**ABOUT THIS TASK**
Below are entries; output exactly the lines from the one with "- Working on" to the one with "- I developed", both included, and nothing else.
[AVAILABLE DATA — start]
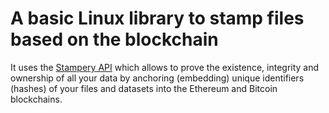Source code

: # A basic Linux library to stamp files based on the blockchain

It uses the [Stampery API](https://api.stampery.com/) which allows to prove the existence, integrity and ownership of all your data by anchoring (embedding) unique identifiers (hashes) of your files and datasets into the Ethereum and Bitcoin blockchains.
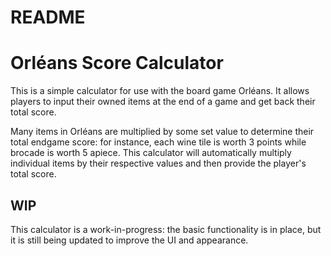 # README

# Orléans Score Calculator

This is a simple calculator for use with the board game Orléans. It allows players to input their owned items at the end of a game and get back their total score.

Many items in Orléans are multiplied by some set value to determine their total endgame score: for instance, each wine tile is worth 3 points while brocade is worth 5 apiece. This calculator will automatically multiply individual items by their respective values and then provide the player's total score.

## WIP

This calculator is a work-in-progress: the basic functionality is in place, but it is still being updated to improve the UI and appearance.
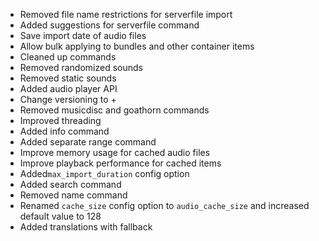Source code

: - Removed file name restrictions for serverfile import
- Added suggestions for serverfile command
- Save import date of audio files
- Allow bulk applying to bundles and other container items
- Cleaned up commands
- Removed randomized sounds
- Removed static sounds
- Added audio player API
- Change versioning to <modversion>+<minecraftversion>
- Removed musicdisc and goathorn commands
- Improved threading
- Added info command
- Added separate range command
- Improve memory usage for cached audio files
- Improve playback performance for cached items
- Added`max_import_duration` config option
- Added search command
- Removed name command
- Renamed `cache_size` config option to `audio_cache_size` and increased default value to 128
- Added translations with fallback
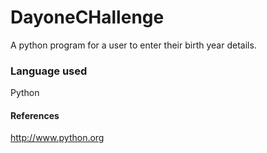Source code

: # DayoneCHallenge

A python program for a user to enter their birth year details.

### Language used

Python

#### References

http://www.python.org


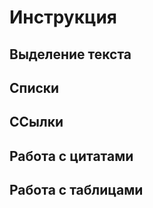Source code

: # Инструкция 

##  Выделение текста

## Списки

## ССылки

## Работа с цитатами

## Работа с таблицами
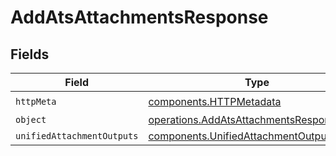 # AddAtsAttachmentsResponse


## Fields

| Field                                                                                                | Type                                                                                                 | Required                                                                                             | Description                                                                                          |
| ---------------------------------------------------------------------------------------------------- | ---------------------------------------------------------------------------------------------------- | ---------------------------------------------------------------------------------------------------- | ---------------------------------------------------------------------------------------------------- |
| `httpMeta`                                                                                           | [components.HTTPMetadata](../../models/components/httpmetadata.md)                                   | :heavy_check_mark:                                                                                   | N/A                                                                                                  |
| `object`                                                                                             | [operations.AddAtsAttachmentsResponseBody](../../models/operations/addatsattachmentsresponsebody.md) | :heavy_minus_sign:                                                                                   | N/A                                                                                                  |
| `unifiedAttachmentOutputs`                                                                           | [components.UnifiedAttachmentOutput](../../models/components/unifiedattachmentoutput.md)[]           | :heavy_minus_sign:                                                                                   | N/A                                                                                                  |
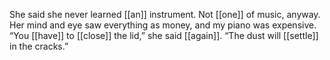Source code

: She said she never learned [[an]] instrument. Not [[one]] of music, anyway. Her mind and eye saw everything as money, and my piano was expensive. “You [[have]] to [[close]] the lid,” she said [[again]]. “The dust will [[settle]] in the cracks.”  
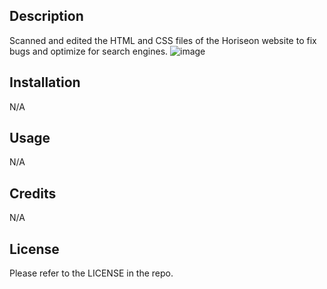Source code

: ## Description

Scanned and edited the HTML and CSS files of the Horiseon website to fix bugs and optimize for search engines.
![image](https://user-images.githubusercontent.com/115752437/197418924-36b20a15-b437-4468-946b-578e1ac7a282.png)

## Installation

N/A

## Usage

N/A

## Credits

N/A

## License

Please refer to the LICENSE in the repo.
[AVAILABLE DATA — finish]
[AVAILABLE DATA — start]
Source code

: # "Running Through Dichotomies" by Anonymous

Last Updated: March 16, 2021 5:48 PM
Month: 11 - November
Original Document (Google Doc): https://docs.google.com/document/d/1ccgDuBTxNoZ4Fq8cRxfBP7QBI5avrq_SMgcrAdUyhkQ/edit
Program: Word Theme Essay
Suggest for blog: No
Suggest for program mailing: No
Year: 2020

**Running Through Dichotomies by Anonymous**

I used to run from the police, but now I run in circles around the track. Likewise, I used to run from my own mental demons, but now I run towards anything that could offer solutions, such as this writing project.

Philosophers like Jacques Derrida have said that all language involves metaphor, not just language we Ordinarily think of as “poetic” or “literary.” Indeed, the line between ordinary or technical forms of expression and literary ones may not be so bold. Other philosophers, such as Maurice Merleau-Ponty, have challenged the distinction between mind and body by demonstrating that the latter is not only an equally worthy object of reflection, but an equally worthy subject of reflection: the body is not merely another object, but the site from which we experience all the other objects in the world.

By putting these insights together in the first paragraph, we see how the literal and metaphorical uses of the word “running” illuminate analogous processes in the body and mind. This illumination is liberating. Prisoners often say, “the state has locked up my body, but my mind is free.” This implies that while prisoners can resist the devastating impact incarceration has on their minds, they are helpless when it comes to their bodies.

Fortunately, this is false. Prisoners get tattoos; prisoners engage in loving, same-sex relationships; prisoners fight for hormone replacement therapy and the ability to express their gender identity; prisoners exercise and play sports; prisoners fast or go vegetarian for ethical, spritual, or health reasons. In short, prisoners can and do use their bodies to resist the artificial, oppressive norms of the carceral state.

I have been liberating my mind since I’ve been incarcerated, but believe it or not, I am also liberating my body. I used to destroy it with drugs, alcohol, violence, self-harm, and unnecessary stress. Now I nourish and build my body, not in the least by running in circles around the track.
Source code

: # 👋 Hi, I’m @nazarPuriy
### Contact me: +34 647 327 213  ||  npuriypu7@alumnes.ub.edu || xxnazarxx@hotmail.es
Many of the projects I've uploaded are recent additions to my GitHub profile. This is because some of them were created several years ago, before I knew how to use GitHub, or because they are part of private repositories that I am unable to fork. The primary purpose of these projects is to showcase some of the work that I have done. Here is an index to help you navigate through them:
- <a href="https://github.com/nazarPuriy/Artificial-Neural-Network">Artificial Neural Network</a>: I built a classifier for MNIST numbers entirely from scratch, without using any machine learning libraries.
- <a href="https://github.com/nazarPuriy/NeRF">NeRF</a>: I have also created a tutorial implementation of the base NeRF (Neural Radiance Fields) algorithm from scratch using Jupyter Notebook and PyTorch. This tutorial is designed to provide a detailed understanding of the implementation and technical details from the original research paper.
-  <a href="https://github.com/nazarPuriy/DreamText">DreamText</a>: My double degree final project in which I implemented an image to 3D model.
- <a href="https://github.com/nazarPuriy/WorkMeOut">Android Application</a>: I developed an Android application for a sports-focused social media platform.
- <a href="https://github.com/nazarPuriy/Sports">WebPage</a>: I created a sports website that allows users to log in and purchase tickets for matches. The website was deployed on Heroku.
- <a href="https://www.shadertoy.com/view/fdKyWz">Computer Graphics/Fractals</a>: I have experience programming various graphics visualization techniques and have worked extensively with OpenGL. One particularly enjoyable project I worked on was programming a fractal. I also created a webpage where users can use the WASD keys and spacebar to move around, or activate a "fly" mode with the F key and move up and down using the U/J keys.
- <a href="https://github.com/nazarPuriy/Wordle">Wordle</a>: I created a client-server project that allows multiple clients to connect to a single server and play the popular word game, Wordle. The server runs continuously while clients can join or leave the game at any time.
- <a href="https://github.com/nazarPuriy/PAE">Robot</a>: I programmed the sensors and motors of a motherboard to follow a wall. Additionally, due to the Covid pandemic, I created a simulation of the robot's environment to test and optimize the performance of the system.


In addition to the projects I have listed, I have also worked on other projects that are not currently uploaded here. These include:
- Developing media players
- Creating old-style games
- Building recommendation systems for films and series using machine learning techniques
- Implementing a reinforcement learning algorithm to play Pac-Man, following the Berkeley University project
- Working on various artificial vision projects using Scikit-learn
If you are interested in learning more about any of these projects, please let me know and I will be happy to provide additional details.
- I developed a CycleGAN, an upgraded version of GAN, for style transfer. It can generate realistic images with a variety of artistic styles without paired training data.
[AVAILABLE DATA — finish]
**ANSWER TO THIS PROBLEM**
- Working on various artificial vision projects using Scikit-learn
If you are interested in learning more about any of these projects, please let me know and I will be happy to provide additional details.
- I developed a CycleGAN, an upgraded version of GAN, for style transfer. It can generate realistic images with a variety of artistic styles without paired training data.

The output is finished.